Saturday, May 3, 2014

VMWare Horizon View Design Best Practices

This blog post talks about designing a basic VMware View deployment that will cover up to 500 desktops. 

For enterprise setup, I plan to do a more elaborate extension to this post where I would talk about areas such Storage, Networking, Load Balancing, POD architecture and best practices around them.




The basic components and what strategy to take around them to avoid single point of failure.

2 vSphere Clusters 
Its not wise to run one vSphere cluster for both your server infrastructure and your desktop infrastructure.  Don't be cheap, separate these clusters.

2 View Connection Servers
The View Connection Server is the brokering server, they establish the connection to the View Agent.  While redundancy is built into the product, all you have to do is install a second "replica server".  Also, keep in mind if you want to do external PCoIP connections you will need 4 View Connection Servers . Two of these servers will be used for internal redundancy, two will be used for external.

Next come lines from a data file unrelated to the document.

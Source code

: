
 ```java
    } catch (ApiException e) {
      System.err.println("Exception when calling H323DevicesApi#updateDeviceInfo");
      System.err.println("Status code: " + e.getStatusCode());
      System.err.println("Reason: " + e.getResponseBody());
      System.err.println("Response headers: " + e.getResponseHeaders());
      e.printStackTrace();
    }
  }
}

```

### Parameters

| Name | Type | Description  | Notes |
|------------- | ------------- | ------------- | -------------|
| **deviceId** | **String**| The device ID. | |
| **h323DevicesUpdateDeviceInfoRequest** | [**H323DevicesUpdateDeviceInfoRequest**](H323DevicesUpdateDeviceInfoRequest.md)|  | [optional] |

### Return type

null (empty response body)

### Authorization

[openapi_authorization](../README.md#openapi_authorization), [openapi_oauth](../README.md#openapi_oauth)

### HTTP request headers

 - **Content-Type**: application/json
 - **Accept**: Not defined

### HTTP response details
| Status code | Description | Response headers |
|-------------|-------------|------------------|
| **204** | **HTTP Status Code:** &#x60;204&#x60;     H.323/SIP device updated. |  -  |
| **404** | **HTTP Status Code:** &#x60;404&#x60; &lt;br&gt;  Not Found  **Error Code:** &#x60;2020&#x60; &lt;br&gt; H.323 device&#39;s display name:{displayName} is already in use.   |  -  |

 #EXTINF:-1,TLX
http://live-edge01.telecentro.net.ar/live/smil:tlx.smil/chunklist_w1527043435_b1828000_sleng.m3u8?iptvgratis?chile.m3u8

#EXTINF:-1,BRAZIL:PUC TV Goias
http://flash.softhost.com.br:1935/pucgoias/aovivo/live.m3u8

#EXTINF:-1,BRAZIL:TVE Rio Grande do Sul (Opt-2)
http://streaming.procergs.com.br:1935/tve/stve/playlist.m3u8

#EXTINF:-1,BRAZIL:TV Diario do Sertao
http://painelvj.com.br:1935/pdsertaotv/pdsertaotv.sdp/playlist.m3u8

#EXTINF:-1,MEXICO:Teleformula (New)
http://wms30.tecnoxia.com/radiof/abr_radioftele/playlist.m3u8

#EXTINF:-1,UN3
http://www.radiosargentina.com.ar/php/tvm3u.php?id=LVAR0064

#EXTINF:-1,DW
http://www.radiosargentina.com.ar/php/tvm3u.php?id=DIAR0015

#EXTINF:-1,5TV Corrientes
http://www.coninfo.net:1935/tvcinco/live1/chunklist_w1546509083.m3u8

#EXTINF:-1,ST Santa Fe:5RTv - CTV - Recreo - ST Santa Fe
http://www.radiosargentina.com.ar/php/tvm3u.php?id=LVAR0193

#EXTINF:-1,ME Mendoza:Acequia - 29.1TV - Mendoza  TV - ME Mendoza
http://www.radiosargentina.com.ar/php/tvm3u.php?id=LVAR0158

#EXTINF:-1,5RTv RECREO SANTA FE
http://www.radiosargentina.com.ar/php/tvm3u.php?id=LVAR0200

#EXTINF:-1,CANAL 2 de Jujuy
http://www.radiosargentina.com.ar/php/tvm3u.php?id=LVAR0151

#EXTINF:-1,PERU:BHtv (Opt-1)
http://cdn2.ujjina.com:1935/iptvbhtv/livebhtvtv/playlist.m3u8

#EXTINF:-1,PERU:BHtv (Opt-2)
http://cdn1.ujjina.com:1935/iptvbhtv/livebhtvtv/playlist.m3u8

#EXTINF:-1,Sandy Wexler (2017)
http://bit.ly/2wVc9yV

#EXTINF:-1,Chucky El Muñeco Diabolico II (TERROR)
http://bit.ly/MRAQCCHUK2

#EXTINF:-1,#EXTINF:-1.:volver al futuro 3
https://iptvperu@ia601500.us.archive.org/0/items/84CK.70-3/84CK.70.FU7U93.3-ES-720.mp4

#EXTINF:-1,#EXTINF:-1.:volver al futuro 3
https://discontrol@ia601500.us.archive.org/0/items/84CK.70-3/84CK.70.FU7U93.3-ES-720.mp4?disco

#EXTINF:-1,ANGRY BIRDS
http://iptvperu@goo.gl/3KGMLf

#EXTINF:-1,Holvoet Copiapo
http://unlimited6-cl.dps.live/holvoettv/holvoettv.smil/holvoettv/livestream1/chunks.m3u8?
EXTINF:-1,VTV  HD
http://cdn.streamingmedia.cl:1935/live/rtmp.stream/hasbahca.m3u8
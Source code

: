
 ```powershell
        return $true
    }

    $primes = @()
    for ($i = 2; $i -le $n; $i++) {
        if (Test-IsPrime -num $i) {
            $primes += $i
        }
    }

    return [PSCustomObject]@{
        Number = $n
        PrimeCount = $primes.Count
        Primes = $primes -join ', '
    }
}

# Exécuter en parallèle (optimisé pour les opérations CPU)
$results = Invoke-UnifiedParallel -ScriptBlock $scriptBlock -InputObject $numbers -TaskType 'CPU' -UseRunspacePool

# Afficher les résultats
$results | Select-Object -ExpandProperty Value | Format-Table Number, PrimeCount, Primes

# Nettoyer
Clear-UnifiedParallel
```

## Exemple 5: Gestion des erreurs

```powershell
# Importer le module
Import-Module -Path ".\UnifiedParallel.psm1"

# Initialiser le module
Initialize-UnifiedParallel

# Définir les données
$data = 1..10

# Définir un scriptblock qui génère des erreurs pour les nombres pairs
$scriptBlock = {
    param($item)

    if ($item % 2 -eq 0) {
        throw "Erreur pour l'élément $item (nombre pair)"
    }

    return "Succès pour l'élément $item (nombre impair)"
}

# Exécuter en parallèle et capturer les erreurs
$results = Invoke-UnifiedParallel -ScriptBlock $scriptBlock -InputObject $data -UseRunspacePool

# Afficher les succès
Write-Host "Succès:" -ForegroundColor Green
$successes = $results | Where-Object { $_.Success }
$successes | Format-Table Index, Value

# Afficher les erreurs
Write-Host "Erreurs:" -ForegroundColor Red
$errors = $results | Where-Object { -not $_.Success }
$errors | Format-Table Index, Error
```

2 View Transfer and Security Servers
On similar lines as Connections server based on the functionality.  

2 vCenter Servers
You'll need to use vCenter Heartbeat, as its the only way I know how to make vCenter Servers redundant,. Its a little bit expensive but VMWare doesn't say that you need to make the vCenter server redundant, however vCenter service being down is catatrophic event. For the most part you don't need vCenter, except when you need to boot a linked clone VM

2 SQL Servers
Use SQL 2008 with Microsoft Failover Clustering.  Make this redundant  Well, vCenter DB is on this, Events DB is on this, View Composer DB is on this.  Basically every component of a View setup has a DB, so its advisable to have these DBs on a redundant back end.